* **Task to carry out**
Begin with the line containing "-b 4 (b-frames)" and reproduce it and all later lines exactly, through the last line of the records. Add nothing else.
++++ Source records ++++
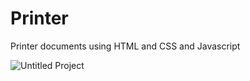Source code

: # Printer
Printer documents using HTML and CSS and Javascript


![Untitled Project](https://user-images.githubusercontent.com/118932313/222906369-4466997d-ea87-412d-8500-ea88d7578c97.gif)

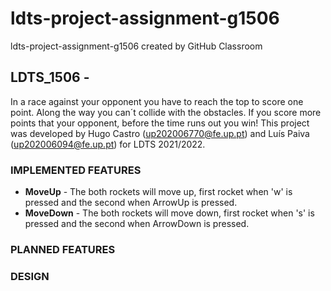 # ldts-project-assignment-g1506
ldts-project-assignment-g1506 created by GitHub Classroom
## LDTS_1506 - <SPACE RACE>

In a race against your opponent you have to reach the top to score one point. Along the way you can´t collide with the obstacles.
If you score more points that your opponent, before the time runs out you win!
This project was developed by Hugo Castro (up202006770@fe.up.pt) and Luís Paiva (up202006094@fe.up.pt) for LDTS 2021/2022.

### IMPLEMENTED FEATURES

- **MoveUp** - The both rockets will move up, first rocket when 'w' is pressed and the second when ArrowUp is pressed.
- **MoveDown** - The both rockets will move down, first rocket when 's' is pressed and the second when ArrowDown is pressed.

### PLANNED FEATURES

>

### DESIGN

>
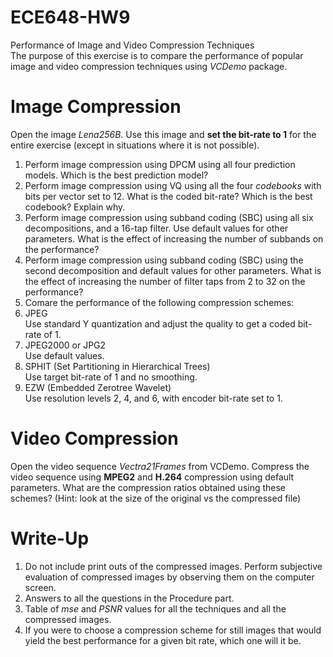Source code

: # ECE648-HW9
Performance of Image and Video Compression Techniques<br />
The purpose of this exercise is to compare the performance of popular image and video compression techniques using *VCDemo* package.


# Image Compression
Open the image *Lena256B*. Use this image and __set the bit-rate to 1__ for the entire exercise (except in situations where it is not possible).
1. Perform image compression using DPCM using all four prediction models. Which is the best prediction model?
1. Perform image compression using VQ using all the four *codebooks* with bits per vector set to 12. What is the coded bit-rate? Which is the best codebook? Explain why.
1. Perform image compression using subband coding (SBC) using all six decompositions, and a 16-tap filter. Use default values for other parameters. What is the effect of increasing the number of subbands on the performance?
1. Perform image compression using subband coding (SBC) using the second decomposition and default values for other parameters. What is the effect of increasing the number of filter taps from 2 to 32 on the performance?
1. Comare the performance of the following compression schemes:
  1. JPEG <br />Use standard Y quantization and adjust the quality to get a coded bit-rate of 1.
  1. JPEG2000 or JPG2 <br />Use default values.
  1. SPHIT (Set Partitioning in Hierarchical Trees)<br />Use target bit-rate of 1 and no smoothing.
  1. EZW (Embedded Zerotree Wavelet) <br />Use resolution levels 2, 4, and 6, with encoder bit-rate set to 1.
# Video Compression
Open the video sequence *Vectra21Frames* from VCDemo. Compress the video sequence using __MPEG2__ and __H.264__ compression using default parameters. What are the compression ratios obtained using these schemes? (Hint: look at the size of the original vs the compressed file)

# Write-Up
1. Do not include print outs of the compressed images. Perform subjective evaluation of compressed images by observing them on the computer screen.
1. Answers to all the questions in the Procedure part.
1. Table of *mse* and *PSNR* values for all the techniques and all the compressed images.
1. If you were to choose a compression scheme for still images that would yield the best performance for
a given bit rate, which one will it be.
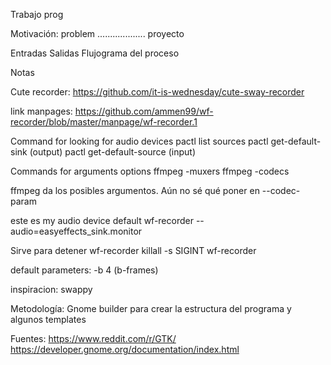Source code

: Trabajo prog



Motivación: problem
................... proyecto

Entradas
Salidas
Flujograma del proceso

Notas 

Cute recorder: https://github.com/it-is-wednesday/cute-sway-recorder

link manpages: https://github.com/ammen99/wf-recorder/blob/master/manpage/wf-recorder.1

Command for looking for audio devices
pactl list sources
pactl get-default-sink (output)
pactl get-default-source (input)

Commands for arguments options
ffmpeg -muxers
ffmpeg -codecs

ffmpeg da los posibles argumentos. Aún no sé qué poner en --codec-param

este es my audio device default
wf-recorder --audio=easyeffects_sink.monitor

Sirve para detener wf-recorder
killall -s SIGINT wf-recorder


default parameters:
-b 4 (b-frames)

inspiracion:
swappy


Metodología:
Gnome builder para crear la estructura del programa y algunos templates 

Fuentes:
https://www.reddit.com/r/GTK/
https://developer.gnome.org/documentation/index.html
++++
* **Exercise result**
-b 4 (b-frames)

inspiracion:
swappy


Metodología:
Gnome builder para crear la estructura del programa y algunos templates 

Fuentes:
https://www.reddit.com/r/GTK/
https://developer.gnome.org/documentation/index.html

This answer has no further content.